According to the National Institute of Neurological Disorders and Stroke, headache is the most commonly experienced form of pain. Of more than 150 types of headache listed in the International Classification of Headache Disorders (ICHD), tension-type headache (60%-80%) and migraine (15%) have the highest prevalence. Although other types of headache are much less common, an accurate diagnosis is essential to inform treatment strategy, particularly with headache that may be secondary to a potentially life-threatening medical condition.

In a March 2019 review published in the Medical Clinics of North America, investigators summarized evidence on nonmigraine headache and facial pain.

Clinical Pain Advisor interviewed Nauman Tariq, MD, assistant professor of neurology at Johns Hopkins University School of Medicine and director of the Johns Hopkins Headache Center.

Clinical Pain Advisor: What are some key takeaways for clinicians regarding this topic?

Dr Tariq: Accurate diagnosis is very important because we do not have biomarkers to distinguish among the different types of headache, as in the way troponin is used in cardiac care, for example. There is some preliminary progress in the research, but those studies are very small. Thus, we have to rely on those set criteria, and many times, adequate experience and training are required to pick up the less common types of headache.

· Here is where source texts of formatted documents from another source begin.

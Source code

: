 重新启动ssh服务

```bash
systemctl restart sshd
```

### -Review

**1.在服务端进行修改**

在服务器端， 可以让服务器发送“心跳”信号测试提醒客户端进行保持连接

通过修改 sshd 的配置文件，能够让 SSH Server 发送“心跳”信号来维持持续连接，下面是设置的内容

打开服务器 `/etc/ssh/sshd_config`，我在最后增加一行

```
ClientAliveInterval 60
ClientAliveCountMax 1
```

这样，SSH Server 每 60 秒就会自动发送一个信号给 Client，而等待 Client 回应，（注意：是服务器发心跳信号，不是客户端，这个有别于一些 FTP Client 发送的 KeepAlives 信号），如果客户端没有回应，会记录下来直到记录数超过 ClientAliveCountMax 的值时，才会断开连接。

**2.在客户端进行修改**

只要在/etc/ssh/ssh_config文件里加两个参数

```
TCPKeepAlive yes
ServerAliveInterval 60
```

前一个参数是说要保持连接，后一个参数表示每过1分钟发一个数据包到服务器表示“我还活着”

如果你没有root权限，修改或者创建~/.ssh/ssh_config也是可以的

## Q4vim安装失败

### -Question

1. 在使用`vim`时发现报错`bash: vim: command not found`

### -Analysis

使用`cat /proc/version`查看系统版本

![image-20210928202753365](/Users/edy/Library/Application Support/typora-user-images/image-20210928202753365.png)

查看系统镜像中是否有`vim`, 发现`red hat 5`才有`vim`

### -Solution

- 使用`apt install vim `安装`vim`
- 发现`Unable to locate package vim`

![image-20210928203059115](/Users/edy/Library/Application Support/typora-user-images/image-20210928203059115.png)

When the physician in an outpatient clinic is dealing with an unusual type of headache, I recommend that they visit the ICHD website, which features straightforward diagnostic criteria for the range of headache types. If a patient does not respond after a couple of treatment trials, then refer the person to a neurologist or headache specialist.

Often, patients can improve significantly with treatment, but if they have to wait 4 to 5 years to receive an accurate diagnosis, that is a lot of time living with unnecessary symptoms and disability, and their prognosis may worsen.